» **Problem details**: Please transcribe every entry below exactly as written.

» **Records supplied**:

┌────────

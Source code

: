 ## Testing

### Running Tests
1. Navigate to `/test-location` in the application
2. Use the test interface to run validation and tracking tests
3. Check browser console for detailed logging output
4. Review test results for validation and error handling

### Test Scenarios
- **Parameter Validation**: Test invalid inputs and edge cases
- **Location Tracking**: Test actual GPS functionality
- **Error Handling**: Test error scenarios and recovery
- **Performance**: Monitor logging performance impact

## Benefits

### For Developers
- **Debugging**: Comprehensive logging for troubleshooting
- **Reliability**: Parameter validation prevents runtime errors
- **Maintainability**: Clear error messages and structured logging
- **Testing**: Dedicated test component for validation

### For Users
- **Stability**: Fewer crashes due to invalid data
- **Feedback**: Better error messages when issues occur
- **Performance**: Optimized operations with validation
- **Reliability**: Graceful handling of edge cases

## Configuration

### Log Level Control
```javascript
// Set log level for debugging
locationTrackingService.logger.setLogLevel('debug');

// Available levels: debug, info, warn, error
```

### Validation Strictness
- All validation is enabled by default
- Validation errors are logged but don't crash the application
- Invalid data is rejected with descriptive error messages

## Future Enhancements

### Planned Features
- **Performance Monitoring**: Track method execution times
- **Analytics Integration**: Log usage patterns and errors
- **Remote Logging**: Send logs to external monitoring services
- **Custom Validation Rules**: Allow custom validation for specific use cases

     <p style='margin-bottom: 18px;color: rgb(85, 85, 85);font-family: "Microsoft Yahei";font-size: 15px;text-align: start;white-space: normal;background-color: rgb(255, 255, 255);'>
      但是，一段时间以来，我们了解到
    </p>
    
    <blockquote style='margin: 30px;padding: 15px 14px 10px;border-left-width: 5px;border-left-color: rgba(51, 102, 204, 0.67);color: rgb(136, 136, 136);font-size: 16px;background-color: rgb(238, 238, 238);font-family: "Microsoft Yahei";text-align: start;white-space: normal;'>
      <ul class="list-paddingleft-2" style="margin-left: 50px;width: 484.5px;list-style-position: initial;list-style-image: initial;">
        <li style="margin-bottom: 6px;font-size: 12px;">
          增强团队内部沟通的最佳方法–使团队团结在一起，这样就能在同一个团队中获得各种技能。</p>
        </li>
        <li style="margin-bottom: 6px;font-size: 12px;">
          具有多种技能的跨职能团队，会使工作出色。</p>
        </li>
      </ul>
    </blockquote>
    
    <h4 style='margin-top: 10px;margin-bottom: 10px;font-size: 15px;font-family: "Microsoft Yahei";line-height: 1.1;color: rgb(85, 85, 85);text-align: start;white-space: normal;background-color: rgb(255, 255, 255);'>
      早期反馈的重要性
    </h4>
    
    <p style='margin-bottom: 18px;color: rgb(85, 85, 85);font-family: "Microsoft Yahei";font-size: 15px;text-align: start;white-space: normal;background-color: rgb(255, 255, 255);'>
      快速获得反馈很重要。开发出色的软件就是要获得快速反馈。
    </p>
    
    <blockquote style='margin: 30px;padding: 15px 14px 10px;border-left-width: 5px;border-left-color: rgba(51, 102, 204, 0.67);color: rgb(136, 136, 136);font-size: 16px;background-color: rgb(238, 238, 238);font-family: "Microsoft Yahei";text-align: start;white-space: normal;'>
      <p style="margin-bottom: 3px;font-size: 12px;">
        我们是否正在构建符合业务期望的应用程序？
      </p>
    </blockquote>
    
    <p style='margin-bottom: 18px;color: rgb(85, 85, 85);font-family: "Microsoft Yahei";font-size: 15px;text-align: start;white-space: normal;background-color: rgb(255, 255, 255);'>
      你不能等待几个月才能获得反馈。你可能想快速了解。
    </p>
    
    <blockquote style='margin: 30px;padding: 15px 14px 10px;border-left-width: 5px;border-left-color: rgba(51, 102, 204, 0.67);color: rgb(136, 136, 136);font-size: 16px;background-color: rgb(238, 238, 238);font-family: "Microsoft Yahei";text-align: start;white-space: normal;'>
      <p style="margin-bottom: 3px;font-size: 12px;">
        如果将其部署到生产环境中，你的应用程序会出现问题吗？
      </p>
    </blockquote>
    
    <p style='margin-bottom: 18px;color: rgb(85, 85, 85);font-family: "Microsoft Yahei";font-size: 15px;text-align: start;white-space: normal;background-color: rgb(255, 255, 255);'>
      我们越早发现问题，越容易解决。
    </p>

└────────

» **Output of the task**:
Source code

: ## Testing

### Running Tests
1. Navigate to `/test-location` in the application
2. Use the test interface to run validation and tracking tests
3. Check browser console for detailed logging output
4. Review test results for validation and error handling

### Test Scenarios
- **Parameter Validation**: Test invalid inputs and edge cases
- **Location Tracking**: Test actual GPS functionality
- **Error Handling**: Test error scenarios and recovery
- **Performance**: Monitor logging performance impact

## Benefits

### For Developers
- **Debugging**: Comprehensive logging for troubleshooting
- **Reliability**: Parameter validation prevents runtime errors
- **Maintainability**: Clear error messages and structured logging
- **Testing**: Dedicated test component for validation

### For Users
- **Stability**: Fewer crashes due to invalid data
- **Feedback**: Better error messages when issues occur
- **Performance**: Optimized operations with validation
- **Reliability**: Graceful handling of edge cases

## Configuration

### Log Level Control
```javascript
// Set log level for debugging
locationTrackingService.logger.setLogLevel('debug');

// Available levels: debug, info, warn, error
```

### Validation Strictness
- All validation is enabled by default
- Validation errors are logged but don't crash the application
- Invalid data is rejected with descriptive error messages

## Future Enhancements

### Planned Features
- **Performance Monitoring**: Track method execution times
- **Analytics Integration**: Log usage patterns and errors
- **Remote Logging**: Send logs to external monitoring services
- **Custom Validation Rules**: Allow custom validation for specific use cases

     <p style='margin-bottom: 18px;color: rgb(85, 85, 85);font-family: "Microsoft Yahei";font-size: 15px;text-align: start;white-space: normal;background-color: rgb(255, 255, 255);'>
      但是，一段时间以来，我们了解到
    </p>
    
    <blockquote style='margin: 30px;padding: 15px 14px 10px;border-left-width: 5px;border-left-color: rgba(51, 102, 204, 0.67);color: rgb(136, 136, 136);font-size: 16px;background-color: rgb(238, 238, 238);font-family: "Microsoft Yahei";text-align: start;white-space: normal;'>
      <ul class="list-paddingleft-2" style="margin-left: 50px;width: 484.5px;list-style-position: initial;list-style-image: initial;">
        <li style="margin-bottom: 6px;font-size: 12px;">
          增强团队内部沟通的最佳方法–使团队团结在一起，这样就能在同一个团队中获得各种技能。</p>
        </li>
        <li style="margin-bottom: 6px;font-size: 12px;">
          具有多种技能的跨职能团队，会使工作出色。</p>
        </li>
      </ul>
    </blockquote>
    
    <h4 style='margin-top: 10px;margin-bottom: 10px;font-size: 15px;font-family: "Microsoft Yahei";line-height: 1.1;color: rgb(85, 85, 85);text-align: start;white-space: normal;background-color: rgb(255, 255, 255);'>
      早期反馈的重要性
    </h4>
    
    <p style='margin-bottom: 18px;color: rgb(85, 85, 85);font-family: "Microsoft Yahei";font-size: 15px;text-align: start;white-space: normal;background-color: rgb(255, 255, 255);'>
      快速获得反馈很重要。开发出色的软件就是要获得快速反馈。
    </p>
    
    <blockquote style='margin: 30px;padding: 15px 14px 10px;border-left-width: 5px;border-left-color: rgba(51, 102, 204, 0.67);color: rgb(136, 136, 136);font-size: 16px;background-color: rgb(238, 238, 238);font-family: "Microsoft Yahei";text-align: start;white-space: normal;'>
      <p style="margin-bottom: 3px;font-size: 12px;">
        我们是否正在构建符合业务期望的应用程序？
      </p>
    </blockquote>
    
    <p style='margin-bottom: 18px;color: rgb(85, 85, 85);font-family: "Microsoft Yahei";font-size: 15px;text-align: start;white-space: normal;background-color: rgb(255, 255, 255);'>
      你不能等待几个月才能获得反馈。你可能想快速了解。
    </p>
    
    <blockquote style='margin: 30px;padding: 15px 14px 10px;border-left-width: 5px;border-left-color: rgba(51, 102, 204, 0.67);color: rgb(136, 136, 136);font-size: 16px;background-color: rgb(238, 238, 238);font-family: "Microsoft Yahei";text-align: start;white-space: normal;'>
      <p style="margin-bottom: 3px;font-size: 12px;">
        如果将其部署到生产环境中，你的应用程序会出现问题吗？
      </p>
    </blockquote>
    
    <p style='margin-bottom: 18px;color: rgb(85, 85, 85);font-family: "Microsoft Yahei";font-size: 15px;text-align: start;white-space: normal;background-color: rgb(255, 255, 255);'>
      我们越早发现问题，越容易解决。
    </p>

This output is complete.